*REQUIRED WORK*
Set the records down once more so that they match the source word for word.

(DATA FOR REVIEW Opens)

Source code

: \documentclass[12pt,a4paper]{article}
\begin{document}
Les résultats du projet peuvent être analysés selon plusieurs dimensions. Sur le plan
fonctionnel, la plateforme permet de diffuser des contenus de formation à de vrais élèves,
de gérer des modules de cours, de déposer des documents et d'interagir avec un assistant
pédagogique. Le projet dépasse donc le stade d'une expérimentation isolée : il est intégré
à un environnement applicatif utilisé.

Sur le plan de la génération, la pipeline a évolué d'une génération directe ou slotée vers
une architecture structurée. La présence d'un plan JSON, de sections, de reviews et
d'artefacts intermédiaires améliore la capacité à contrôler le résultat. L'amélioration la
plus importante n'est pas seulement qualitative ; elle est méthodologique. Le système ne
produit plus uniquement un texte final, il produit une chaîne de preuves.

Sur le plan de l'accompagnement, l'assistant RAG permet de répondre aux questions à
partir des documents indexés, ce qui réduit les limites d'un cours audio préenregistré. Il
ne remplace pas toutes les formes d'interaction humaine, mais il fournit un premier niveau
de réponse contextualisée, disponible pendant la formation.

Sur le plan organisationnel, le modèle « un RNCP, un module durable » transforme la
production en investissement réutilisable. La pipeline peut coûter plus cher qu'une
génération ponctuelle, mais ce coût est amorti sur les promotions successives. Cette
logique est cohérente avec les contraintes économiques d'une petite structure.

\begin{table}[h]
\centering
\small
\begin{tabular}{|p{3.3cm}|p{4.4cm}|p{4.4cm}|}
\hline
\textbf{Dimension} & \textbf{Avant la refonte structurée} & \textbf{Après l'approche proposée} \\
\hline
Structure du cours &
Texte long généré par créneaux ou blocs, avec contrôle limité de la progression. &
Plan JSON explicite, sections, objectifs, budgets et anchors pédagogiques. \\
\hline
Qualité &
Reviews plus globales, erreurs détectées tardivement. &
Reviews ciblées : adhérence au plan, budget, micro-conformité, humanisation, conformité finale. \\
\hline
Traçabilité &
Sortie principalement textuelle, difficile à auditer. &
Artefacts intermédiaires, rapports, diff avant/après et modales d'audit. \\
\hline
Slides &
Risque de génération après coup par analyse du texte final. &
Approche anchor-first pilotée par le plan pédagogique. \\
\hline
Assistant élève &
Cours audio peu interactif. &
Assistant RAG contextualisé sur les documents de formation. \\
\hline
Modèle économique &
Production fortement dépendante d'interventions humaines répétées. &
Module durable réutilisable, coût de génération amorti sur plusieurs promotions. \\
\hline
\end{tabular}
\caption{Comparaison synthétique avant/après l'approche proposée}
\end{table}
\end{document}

(DATA FOR REVIEW Closes)

*TASK RESULT*
Source code

: \documentclass[12pt,a4paper]{article}
\begin{document}
Les résultats du projet peuvent être analysés selon plusieurs dimensions. Sur le plan
fonctionnel, la plateforme permet de diffuser des contenus de formation à de vrais élèves,
de gérer des modules de cours, de déposer des documents et d'interagir avec un assistant
pédagogique. Le projet dépasse donc le stade d'une expérimentation isolée : il est intégré
à un environnement applicatif utilisé.

Sur le plan de la génération, la pipeline a évolué d'une génération directe ou slotée vers
une architecture structurée. La présence d'un plan JSON, de sections, de reviews et
d'artefacts intermédiaires améliore la capacité à contrôler le résultat. L'amélioration la
plus importante n'est pas seulement qualitative ; elle est méthodologique. Le système ne
produit plus uniquement un texte final, il produit une chaîne de preuves.

Sur le plan de l'accompagnement, l'assistant RAG permet de répondre aux questions à
partir des documents indexés, ce qui réduit les limites d'un cours audio préenregistré. Il
ne remplace pas toutes les formes d'interaction humaine, mais il fournit un premier niveau
de réponse contextualisée, disponible pendant la formation.

Sur le plan organisationnel, le modèle « un RNCP, un module durable » transforme la
production en investissement réutilisable. La pipeline peut coûter plus cher qu'une
génération ponctuelle, mais ce coût est amorti sur les promotions successives. Cette
logique est cohérente avec les contraintes économiques d'une petite structure.

\begin{table}[h]
\centering
\small
\begin{tabular}{|p{3.3cm}|p{4.4cm}|p{4.4cm}|}
\hline
\textbf{Dimension} & \textbf{Avant la refonte structurée} & \textbf{Après l'approche proposée} \\
\hline
Structure du cours &
Texte long généré par créneaux ou blocs, avec contrôle limité de la progression. &
Plan JSON explicite, sections, objectifs, budgets et anchors pédagogiques. \\
\hline
Qualité &
Reviews plus globales, erreurs détectées tardivement. &
Reviews ciblées : adhérence au plan, budget, micro-conformité, humanisation, conformité finale. \\
\hline
Traçabilité &
Sortie principalement textuelle, difficile à auditer. &
Artefacts intermédiaires, rapports, diff avant/après et modales d'audit. \\
\hline
Slides &
Risque de génération après coup par analyse du texte final. &
Approche anchor-first pilotée par le plan pédagogique. \\
\hline
Assistant élève &
Cours audio peu interactif. &
Assistant RAG contextualisé sur les documents de formation. \\
\hline
Modèle économique &
Production fortement dépendante d'interventions humaines répétées. &
Module durable réutilisable, coût de génération amorti sur plusieurs promotions. \\
\hline
\end{tabular}
\caption{Comparaison synthétique avant/après l'approche proposée}
\end{table}
\end{document}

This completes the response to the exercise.